*** Opening of RECORDED INFORMATION ***

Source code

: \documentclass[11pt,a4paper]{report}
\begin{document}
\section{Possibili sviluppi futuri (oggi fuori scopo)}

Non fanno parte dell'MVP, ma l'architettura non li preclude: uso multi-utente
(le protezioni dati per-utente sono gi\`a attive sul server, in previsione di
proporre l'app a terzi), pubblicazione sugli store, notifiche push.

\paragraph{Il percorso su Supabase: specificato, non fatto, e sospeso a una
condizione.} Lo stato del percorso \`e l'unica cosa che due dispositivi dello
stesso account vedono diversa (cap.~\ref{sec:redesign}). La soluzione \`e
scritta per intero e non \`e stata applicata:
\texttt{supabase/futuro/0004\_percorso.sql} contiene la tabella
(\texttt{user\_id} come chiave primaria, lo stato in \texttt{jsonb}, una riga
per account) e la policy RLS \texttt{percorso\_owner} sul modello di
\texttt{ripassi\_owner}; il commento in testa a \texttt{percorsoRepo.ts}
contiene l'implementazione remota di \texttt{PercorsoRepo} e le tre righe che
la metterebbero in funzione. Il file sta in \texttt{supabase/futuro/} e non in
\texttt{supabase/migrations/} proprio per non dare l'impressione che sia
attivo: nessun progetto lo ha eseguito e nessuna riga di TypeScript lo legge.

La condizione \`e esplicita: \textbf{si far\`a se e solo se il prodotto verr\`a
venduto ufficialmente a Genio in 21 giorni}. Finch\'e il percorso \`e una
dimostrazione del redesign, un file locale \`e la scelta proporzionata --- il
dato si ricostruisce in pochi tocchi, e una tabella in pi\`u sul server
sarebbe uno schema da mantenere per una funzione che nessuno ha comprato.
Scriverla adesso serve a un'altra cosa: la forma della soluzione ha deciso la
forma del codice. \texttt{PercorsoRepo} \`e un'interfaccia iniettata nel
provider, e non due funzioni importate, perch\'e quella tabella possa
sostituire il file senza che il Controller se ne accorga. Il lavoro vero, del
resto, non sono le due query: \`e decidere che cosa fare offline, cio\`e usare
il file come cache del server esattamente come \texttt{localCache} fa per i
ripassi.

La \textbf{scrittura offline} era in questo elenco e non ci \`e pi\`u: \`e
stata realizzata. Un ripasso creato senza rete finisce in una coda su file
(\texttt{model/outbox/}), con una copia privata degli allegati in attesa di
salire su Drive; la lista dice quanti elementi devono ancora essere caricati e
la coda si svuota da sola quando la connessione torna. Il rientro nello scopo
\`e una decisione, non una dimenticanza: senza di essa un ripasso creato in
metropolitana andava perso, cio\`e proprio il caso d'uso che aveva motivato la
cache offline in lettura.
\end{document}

*** Close of RECORDED INFORMATION ***

- [EXERCISE INSTRUCTIONS]
From the start of the data to the line that holds "dimostrazione del redesign, un", retype each line exactly, with both ends included.

- [SOLVED EXERCISE]
Source code

: \documentclass[11pt,a4paper]{report}
\begin{document}
\section{Possibili sviluppi futuri (oggi fuori scopo)}

Non fanno parte dell'MVP, ma l'architettura non li preclude: uso multi-utente
(le protezioni dati per-utente sono gi\`a attive sul server, in previsione di
proporre l'app a terzi), pubblicazione sugli store, notifiche push.

\paragraph{Il percorso su Supabase: specificato, non fatto, e sospeso a una
condizione.} Lo stato del percorso \`e l'unica cosa che due dispositivi dello
stesso account vedono diversa (cap.~\ref{sec:redesign}). La soluzione \`e
scritta per intero e non \`e stata applicata:
\texttt{supabase/futuro/0004\_percorso.sql} contiene la tabella
(\texttt{user\_id} come chiave primaria, lo stato in \texttt{jsonb}, una riga
per account) e la policy RLS \texttt{percorso\_owner} sul modello di
\texttt{ripassi\_owner}; il commento in testa a \texttt{percorsoRepo.ts}
contiene l'implementazione remota di \texttt{PercorsoRepo} e le tre righe che
la metterebbero in funzione. Il file sta in \texttt{supabase/futuro/} e non in
\texttt{supabase/migrations/} proprio per non dare l'impressione che sia
attivo: nessun progetto lo ha eseguito e nessuna riga di TypeScript lo legge.

La condizione \`e esplicita: \textbf{si far\`a se e solo se il prodotto verr\`a
venduto ufficialmente a Genio in 21 giorni}. Finch\'e il percorso \`e una
dimostrazione del redesign, un file locale \`e la scelta proporzionata --- il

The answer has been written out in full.